Segment Start: Data section
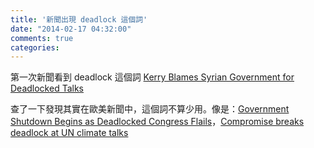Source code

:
 ```yaml
---
title: '新聞出現 deadlock 這個詞'
date: "2014-02-17 04:32:00"
comments: true
categories: 
---
```

第一次新聞看到 deadlock 這個詞
[Kerry Blames Syrian Government for Deadlocked Talks](http://www.nytimes.com/2014/02/17/world/middleeast/syria.html)

查了一下發現其實在歐美新聞中，這個詞不算少用。像是：[Government Shutdown Begins as Deadlocked Congress Flails](http://www.bloomberg.com/news/2013-10-01/government-shutdown-begins-as-deadlocked-congress-flails.html)，[Compromise breaks deadlock at UN climate talks](http://www.foxnews.com/world/2013/11/23/compromise-breaks-deadlock-at-un-climate-talks/)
Segment End: Data section
What you are asked to do → Wherever a line in the entries above holds "http", copy that line.

Exercise result →
[Kerry Blames Syrian Government for Deadlocked Talks](http://www.nytimes.com/2014/02/17/world/middleeast/syria.html)
查了一下發現其實在歐美新聞中，這個詞不算少用。像是：[Government Shutdown Begins as Deadlocked Congress Flails](http://www.bloomberg.com/news/2013-10-01/government-shutdown-begins-as-deadlocked-congress-flails.html)，[Compromise breaks deadlock at UN climate talks](http://www.foxnews.com/world/2013/11/23/compromise-breaks-deadlock-at-un-climate-talks/)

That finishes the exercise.